Section Overviews
Overview
This is where you will come if you want to either build a Tommelise or get information that be of use to you in making your own design ideas a reality. There is a lot of content that will eventually show up in here that I haven't managed to get written down yet. The good news is that I have finished building Tommelise and I have all of the systems running and for now there do not seem to be any major design errors in the Tommelise concept. Mind, getting Tommelise to make useful things is still likely to take a long time.
What that means is that I am feeling pretty confident of the basic design concept and detailing of Tommelise. I already know that there are a lot of things that could be improved. Fortunately for you I am not a perfectionist. If it gets near to doing what I want, I will be very happy indeed.
Do keep in mind that the latest stuff that I'm doing is always posted in the blogs. I will often post an extensive blog entry that is really a first draft of what turns into a documentation section.
CAD
If you are going to design something for a 3D printer to make you need a 3D CAD package of some sort. I have used and endorse, after a fashion, the Art of Illusion 3D modeling software. It is pretty easy to use, especially if you have no prior experience with such software. It is also free and easy to install.
Positioning System
There is nothing in this section at the moment. The positioning system of Tommelise is the wooden gantry structure that you can see in the Gallery pictures.
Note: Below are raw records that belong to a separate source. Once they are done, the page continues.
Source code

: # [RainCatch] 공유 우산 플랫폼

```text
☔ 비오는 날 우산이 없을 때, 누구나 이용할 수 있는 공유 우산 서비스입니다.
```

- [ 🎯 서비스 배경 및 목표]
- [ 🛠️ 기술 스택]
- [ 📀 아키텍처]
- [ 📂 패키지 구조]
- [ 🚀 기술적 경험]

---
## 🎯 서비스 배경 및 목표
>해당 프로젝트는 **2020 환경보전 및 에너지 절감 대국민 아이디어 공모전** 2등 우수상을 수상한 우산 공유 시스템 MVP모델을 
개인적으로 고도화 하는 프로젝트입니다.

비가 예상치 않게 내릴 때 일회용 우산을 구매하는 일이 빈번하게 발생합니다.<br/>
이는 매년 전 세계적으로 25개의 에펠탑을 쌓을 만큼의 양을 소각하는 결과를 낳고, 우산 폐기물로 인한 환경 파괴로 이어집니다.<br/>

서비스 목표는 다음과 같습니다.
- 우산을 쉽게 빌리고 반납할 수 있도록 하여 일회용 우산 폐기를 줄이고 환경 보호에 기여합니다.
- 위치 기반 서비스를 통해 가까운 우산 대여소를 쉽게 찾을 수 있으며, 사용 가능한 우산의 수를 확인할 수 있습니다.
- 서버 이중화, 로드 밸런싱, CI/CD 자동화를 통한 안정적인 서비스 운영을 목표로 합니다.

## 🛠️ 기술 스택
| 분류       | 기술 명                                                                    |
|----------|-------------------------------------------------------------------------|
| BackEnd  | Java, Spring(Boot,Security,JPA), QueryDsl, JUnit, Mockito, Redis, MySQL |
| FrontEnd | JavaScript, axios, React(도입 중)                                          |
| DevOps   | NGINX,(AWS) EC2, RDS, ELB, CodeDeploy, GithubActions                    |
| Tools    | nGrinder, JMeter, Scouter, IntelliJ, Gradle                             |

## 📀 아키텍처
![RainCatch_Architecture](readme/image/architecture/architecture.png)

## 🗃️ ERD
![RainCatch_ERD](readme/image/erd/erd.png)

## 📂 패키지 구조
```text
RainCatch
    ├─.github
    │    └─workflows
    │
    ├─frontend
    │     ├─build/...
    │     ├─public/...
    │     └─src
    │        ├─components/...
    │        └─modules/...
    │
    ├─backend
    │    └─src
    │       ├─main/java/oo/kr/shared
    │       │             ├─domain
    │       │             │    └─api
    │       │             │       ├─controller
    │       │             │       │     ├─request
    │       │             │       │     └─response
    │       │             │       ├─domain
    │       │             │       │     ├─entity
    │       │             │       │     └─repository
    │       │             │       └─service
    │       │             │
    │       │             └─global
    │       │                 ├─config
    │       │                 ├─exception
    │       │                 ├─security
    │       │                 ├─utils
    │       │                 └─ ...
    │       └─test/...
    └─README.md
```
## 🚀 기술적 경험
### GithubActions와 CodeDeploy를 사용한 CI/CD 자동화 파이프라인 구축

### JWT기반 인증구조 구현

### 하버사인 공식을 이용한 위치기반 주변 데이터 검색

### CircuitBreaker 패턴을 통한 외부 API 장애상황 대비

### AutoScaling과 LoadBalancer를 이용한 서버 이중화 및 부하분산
Tommelise positions the work surface on which it builds objects via threaded rods of the sort that you can buy in any good hardware store. I turn these threaded rods with small, cheap plastic gearboxed gearmotors. This rotational motion is turned into pretty accurate linear motion by the simple expedient of screwing a coupling nut onto the rod and then securing that to the working surface that you want to move. In practice, it is a little more complicated than that, but not much.
I use three of these gearmotor/threaded rod/coupling nut assemblies to provide accurate positioning in the x, y and z (vertical) directions.
Extruder
The thing that makes Tommelise possible is the Mk 2 Extruder developed by Dr. Adrian Bowyer of the RepRap Project of which I am a member. While I like to think that I've made improvements to the Mk 2 I had something very good to improve on, a situation that would have been impossible without Dr. Bowyer's design genius.
The Mk 2 uses a technique called Fused Deposition Modelling (FDM) developed under NASA contract during the 1980's. A good way to think of how it works is to think of a cake decorating syringe full of icing. With such a syringe a chef can create icing fantasies on a cake. With the Mk 2 you can make your own fantasies real in any of a variety of plastics.
The Mk 2 functionally works a bit like a hot glue gun. A hot glue gun uses a cylindrical slug of plastic which the trigger forces into a heated cylinder. The heated cylinder melts the plastic which is then extruded from the end of the glue gun. The Mk 2 works in a very similar manner. Instead of a hand-powered trigger a gear motor pushes a filament of plastic into the Mk 2's heated extruder barrel. The thrust of the filament being forced into the barrel pressurises the molten plastic which then emerges from an 0.5 mm orifice at the end of the barrel. The plastic swells on leaving the extruder barrel to 0.8 mm. That molten thread is what you make objects with.
The positioning system takes the function of the chef and moves the Mk 2 around in three dimensional space to make your design ideas real.
Power
Tommelise uses 12 volt direct current power, about 40-45 watts of it. It uses 12 volt direct current mostly because it is very hard to hurt yourself with 12 volts. I want children to be able to use Tommelise safely.
Controls
Tommelise is controlled by a software application running on your PC which communicates with a small microprocessor-driven controller board. I have made a point of making the controller board design very simple and keep the complexity of the system in the software, which is called firmware in such controller boards.
Tommelise is a Wintel application written in Visual Studio .NET 2005's Visual Basic language. unless you want to write a Linux compatable software app in something like Java or Python. If I get enough interest and demand I will use a code translator to do that for you since there are a number of good.
The controller board firmware was written in the Oshonsoft IDE and used their BASIC compiler for the Microchip PIC 18 family of microcontrollers.
I will be posting schematics and tips on how to make up this board as well as source and hex code for programming it.
Tools
I've recently created a stripboard design app for people needing such a facility.
Parts
I typically give a parts price for Tommelise of $150-175. There are a few things to remember. The parts price does not include the cost of the hand tools that you need to build it. You can easily spend several hundred dollars on those alone if you are not careful. If, however, you already have a modest workshop set up to do basic woodwork and electronics soldering you are probably pretty much good to go.
As well, the biggest mistake that you can make, I certainly did it at first, is to shop around looking for the absolute best price that you can find for each component. The problem with that strategy is that it ignores the cold, hard fact that in many cases you will be paying as much or more for shipping the components as you will for the components themselves. This shipping surcharge goes down as you order more and more parts at once from a single vendor. Thus it is best to look at the price of a market basket of components rather than individual prices.